8. The price reported in Column 4 is a weighted average sale price. These shares were sold in multiple transactions at prices ranging from $391.89 to $394.82 as follows: 525 shares sold at $391.89 to $392.02; 1,876 shares sold at $393.55 to $394.53; and 418 shares sold at $394.60 to $394.82. The Reporting Person hereby undertakes to provide to the Securities and Exchange Commission staff, the Issuer, or a security holder of the Issuer, upon request, full information regarding the number of shares sold at each respective price within the range set forth in this footnote.
9. The price reported in Column 4 is a weighted average sale price. These shares were sold in multiple transactions at prices ranging from $391.89 to $394.82 as follows: 515 shares sold at $391.89 to $392.02; 2,034 shares sold at $393.65 to $394.61; and 200 shares sold at $394.60 to $394.82. The Reporting Person hereby undertakes to provide to the Securities and Exchange Commission staff, the Issuer, or a security holder of the Issuer, upon request, full information regarding the number of shares sold at each respective price within the range set forth in this footnote.
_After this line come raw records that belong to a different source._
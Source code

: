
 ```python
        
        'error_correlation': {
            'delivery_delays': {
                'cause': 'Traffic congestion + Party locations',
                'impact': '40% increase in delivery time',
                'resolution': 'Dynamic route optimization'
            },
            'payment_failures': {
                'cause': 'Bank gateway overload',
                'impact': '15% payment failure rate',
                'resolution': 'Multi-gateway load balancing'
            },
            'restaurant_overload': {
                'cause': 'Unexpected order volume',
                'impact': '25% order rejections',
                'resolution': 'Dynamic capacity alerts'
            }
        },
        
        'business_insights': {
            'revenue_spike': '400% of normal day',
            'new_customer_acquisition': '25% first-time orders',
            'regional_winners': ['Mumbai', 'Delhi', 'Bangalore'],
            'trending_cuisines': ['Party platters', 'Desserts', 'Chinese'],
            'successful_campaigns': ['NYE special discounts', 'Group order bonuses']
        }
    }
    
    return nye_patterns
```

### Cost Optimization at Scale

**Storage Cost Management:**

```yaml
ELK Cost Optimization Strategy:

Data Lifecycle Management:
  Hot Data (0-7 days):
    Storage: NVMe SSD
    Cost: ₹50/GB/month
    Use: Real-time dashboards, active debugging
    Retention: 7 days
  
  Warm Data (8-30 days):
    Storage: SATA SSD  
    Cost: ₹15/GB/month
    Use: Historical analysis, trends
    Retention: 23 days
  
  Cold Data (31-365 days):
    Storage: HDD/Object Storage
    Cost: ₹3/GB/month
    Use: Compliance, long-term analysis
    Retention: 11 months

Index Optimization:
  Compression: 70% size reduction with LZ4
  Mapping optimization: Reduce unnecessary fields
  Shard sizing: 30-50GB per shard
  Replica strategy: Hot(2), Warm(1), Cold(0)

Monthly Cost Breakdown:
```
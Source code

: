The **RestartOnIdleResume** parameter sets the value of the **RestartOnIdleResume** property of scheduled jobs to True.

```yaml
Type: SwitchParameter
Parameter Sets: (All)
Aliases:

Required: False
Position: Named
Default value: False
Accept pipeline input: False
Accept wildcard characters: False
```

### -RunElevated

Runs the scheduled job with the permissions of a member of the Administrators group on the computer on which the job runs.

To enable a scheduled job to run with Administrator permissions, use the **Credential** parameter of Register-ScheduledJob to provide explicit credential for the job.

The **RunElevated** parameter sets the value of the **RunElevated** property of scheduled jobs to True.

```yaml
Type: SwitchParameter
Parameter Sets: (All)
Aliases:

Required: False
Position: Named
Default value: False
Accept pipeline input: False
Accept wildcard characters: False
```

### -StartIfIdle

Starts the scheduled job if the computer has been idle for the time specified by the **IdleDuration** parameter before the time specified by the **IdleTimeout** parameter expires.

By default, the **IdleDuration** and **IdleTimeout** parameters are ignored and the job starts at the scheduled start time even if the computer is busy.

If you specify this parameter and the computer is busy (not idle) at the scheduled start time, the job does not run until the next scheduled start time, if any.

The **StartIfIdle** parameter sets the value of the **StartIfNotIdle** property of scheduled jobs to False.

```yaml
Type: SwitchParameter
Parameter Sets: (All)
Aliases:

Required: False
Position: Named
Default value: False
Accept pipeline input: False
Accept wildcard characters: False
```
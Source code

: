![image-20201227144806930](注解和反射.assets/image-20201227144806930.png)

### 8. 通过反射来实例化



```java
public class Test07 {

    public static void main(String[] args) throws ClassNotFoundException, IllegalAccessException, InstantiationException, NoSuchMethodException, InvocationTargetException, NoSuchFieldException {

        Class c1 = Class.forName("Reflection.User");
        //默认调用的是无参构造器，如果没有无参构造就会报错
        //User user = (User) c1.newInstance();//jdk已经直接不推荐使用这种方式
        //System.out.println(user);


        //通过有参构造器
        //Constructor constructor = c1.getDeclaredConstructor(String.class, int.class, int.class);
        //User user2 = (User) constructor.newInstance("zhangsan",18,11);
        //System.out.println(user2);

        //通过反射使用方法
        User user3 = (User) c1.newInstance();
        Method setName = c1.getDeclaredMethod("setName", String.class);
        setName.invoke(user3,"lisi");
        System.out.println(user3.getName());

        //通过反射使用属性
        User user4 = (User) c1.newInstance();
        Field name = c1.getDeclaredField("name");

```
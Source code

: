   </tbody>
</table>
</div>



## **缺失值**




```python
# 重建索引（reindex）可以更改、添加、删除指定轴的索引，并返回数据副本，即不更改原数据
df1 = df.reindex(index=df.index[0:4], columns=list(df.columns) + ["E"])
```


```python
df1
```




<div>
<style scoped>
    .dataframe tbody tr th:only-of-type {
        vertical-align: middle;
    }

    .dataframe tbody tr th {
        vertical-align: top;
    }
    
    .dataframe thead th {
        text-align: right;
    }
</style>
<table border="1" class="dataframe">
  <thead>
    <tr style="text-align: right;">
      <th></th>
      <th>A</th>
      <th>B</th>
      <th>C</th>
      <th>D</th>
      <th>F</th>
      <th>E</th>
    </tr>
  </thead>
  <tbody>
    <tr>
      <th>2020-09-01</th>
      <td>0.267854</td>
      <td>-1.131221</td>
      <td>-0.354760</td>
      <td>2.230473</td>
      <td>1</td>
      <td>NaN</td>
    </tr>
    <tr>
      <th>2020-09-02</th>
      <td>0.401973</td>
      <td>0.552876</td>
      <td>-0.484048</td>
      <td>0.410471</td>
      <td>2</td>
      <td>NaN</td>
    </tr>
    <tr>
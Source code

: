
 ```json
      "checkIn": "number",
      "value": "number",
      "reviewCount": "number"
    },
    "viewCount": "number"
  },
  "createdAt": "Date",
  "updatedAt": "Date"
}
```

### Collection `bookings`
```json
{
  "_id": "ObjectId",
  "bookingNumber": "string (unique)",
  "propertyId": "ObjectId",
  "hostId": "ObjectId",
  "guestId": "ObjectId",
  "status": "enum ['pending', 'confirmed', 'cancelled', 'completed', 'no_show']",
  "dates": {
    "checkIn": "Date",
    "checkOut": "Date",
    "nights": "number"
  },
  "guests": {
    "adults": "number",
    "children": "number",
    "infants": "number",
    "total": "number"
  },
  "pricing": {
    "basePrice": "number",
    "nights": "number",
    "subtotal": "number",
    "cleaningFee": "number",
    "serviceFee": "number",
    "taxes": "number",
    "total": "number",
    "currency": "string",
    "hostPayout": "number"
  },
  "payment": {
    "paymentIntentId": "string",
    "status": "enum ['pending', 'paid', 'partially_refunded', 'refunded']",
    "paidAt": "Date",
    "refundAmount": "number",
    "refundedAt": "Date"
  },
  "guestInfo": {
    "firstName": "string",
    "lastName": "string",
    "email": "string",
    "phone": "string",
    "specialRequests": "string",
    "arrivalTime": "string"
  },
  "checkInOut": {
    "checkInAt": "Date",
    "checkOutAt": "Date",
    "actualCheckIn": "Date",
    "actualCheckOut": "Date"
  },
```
10. Non-statutory stock option granted pursuant to the 2010 Incentive Award Plan. The option vests 1/8th six months after the date of grant and 1/48th monthly thereafter.
11. Non-statutory stock option granted pursuant to the 2010 Incentive Award Plan. The grant vests 25% on the first anniversary of the date of grant and monthly thereafter, over a four year period of time.
12. Non-statutory stock option granted pursuant to the 2010 Incentive Award Plan. Option shall vest 7/48 one month after the date of grant and 1/48 each month thereafter.
13. 12.5% of the shares subject to the option vest on the six-month anniversary measured from February 10, 2023, and 1/48th of the total number of shares vest in forty-two (42) successive and equal monthly installments thereafter, subject to Reporting Person's continuous service to the Issuer through each such vesting date.
14. 7/48th of the shares subject to the option vest on the one-month anniversary measured from August 10, 2023, and 1/48th of the total number of shares vest in forty-one (41) successive and equal monthly installments thereafter, subject to Reporting Person's continuous service to the Issuer through each such vesting date.
By: Donna Spinola For: DeSantis, Robert 03/11/2024
** Signature of Reporting Person Date
Reminder: Report on a separate line for each class of securities beneficially owned directly or indirectly.
* If the form is filed by more than one reporting person, see Instruction 4 (b)(v).
** Intentional misstatements or omissions of facts constitute Federal Criminal Violations See 18 U.S.C. 1001 and 15 U.S.C. 78ff(a).